POWER10: Improving dasum performance
authorRajalakshmi Srinivasaraghavan <rajis@linux.ibm.com>
Wed, 11 Aug 2021 03:06:04 +0000 (22:06 -0500)
committerRajalakshmi Srinivasaraghavan <rajis@linux.ibm.com>
Wed, 11 Aug 2021 03:06:04 +0000 (22:06 -0500)
Unrolling a loop in dasum micro code to help in improving
POWER10 performance.

kernel/power/dasum.c
kernel/power/dasum_microk_power10.c

index 7507621..35390dd 100644 (file)
@@ -115,14 +115,14 @@ FLOAT CNAME(BLASLONG n, FLOAT *x, BLASLONG inc_x)
        {
 
 #if defined(POWER10) && (__BYTE_ORDER__ != __ORDER_BIG_ENDIAN__)

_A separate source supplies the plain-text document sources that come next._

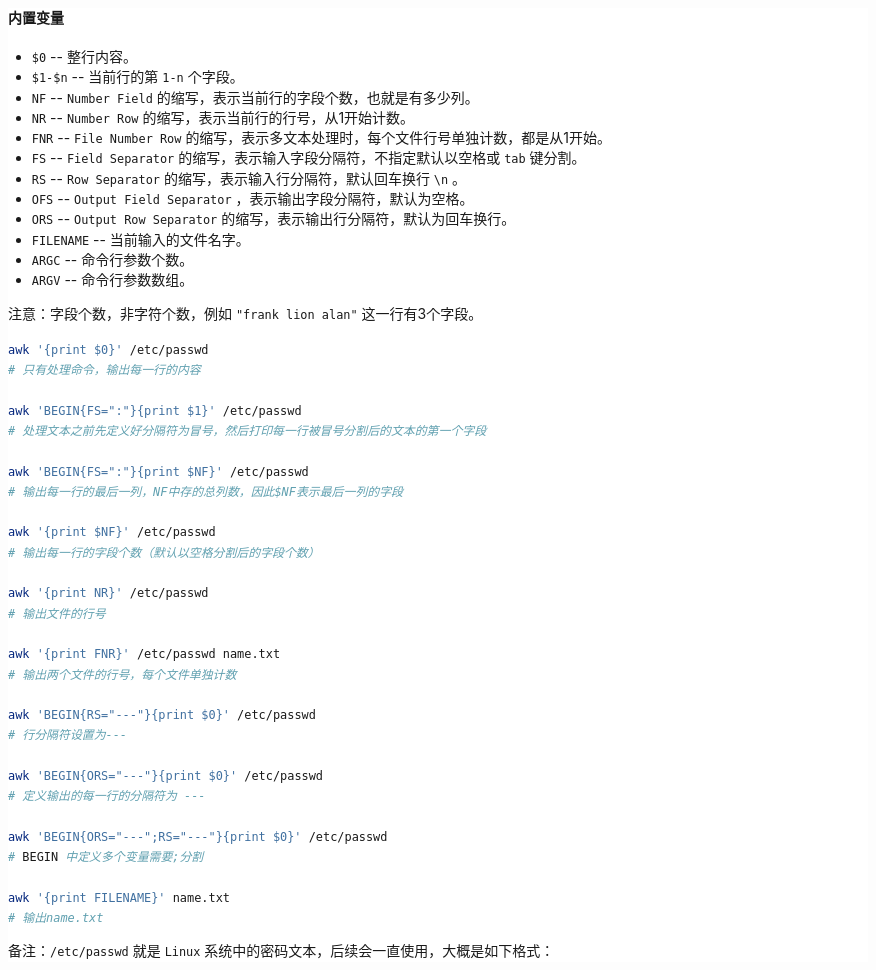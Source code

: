 




#### 内置变量

- `$0` -- 整行内容。
- `$1-$n` -- 当前行的第 `1-n` 个字段。
- `NF` -- `Number Field` 的缩写，表示当前行的字段个数，也就是有多少列。
- `NR` -- `Number Row` 的缩写，表示当前行的行号，从1开始计数。
- `FNR` -- `File Number Row` 的缩写，表示多文本处理时，每个文件行号单独计数，都是从1开始。
- `FS` -- `Field Separator` 的缩写，表示输入字段分隔符，不指定默认以空格或 `tab` 键分割。
- `RS` -- `Row Separator` 的缩写，表示输入行分隔符，默认回车换行 `\n` 。
- `OFS` -- `Output Field Separator` ，表示输出字段分隔符，默认为空格。
- `ORS` -- `Output Row Separator` 的缩写，表示输出行分隔符，默认为回车换行。
- `FILENAME` -- 当前输入的文件名字。
- `ARGC` -- 命令行参数个数。
- `ARGV` -- 命令行参数数组。

注意：字段个数，非字符个数，例如 `"frank lion alan"` 这一行有3个字段。

```bash
awk '{print $0}' /etc/passwd 
# 只有处理命令，输出每一行的内容

awk 'BEGIN{FS=":"}{print $1}' /etc/passwd 
# 处理文本之前先定义好分隔符为冒号，然后打印每一行被冒号分割后的文本的第一个字段

awk 'BEGIN{FS=":"}{print $NF}' /etc/passwd 
# 输出每一行的最后一列，NF中存的总列数，因此$NF表示最后一列的字段

awk '{print $NF}' /etc/passwd 
# 输出每一行的字段个数（默认以空格分割后的字段个数）

awk '{print NR}' /etc/passwd 
# 输出文件的行号

awk '{print FNR}' /etc/passwd name.txt 
# 输出两个文件的行号，每个文件单独计数

awk 'BEGIN{RS="---"}{print $0}' /etc/passwd 
# 行分隔符设置为---

awk 'BEGIN{ORS="---"}{print $0}' /etc/passwd 
# 定义输出的每一行的分隔符为 --- 

awk 'BEGIN{ORS="---";RS="---"}{print $0}' /etc/passwd 
# BEGIN 中定义多个变量需要;分割

awk '{print FILENAME}' name.txt 
# 输出name.txt
```

备注：`/etc/passwd` 就是 `Linux` 系统中的密码文本，后续会一直使用，大概是如下格式：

-               if ( n >= 16 )
+               if ( n >= 32)
                {
                        BLASLONG align = ((32 - ((uintptr_t)x & (uintptr_t)0x1F)) >> 3) & 0x3;
                        for (i = 0; i < align; i++) {
                                sumf += ABS(x[i]);
                        }
                }
-               n1 = (n-i) & -16;
+               n1 = (n-i) & -32;
                if ( n1 > 0 )
                {
                        sumf += dasum_kernel_16(n1, &x[i]);
index d1a21b4..110627f 100644 (file)
@@ -34,6 +34,19 @@ static double dasum_kernel_16 (long n, double *x)
   __vector double t1;
   __vector double t2;
   __vector double t3;
+  __vector double t4;
+  __vector double t5;
+  __vector double t6;
+  __vector double t7;
+  __vector double a0;
+  __vector double a1;
+  __vector double a2;
+  __vector double a3;
+  __vector double a4;
+  __vector double a5;
+  __vector double a6;
+  __vector double a7;
+
 
   __asm__
     (
@@ -48,14 +61,27 @@ static double dasum_kernel_16 (long n, double *x)
        "xxlxor         38, 38, 38      \n\t"
        "xxlxor         39, 39, 39      \n\t"
 
+       "xxlxor         %x11, %x11, %x11        \n\t"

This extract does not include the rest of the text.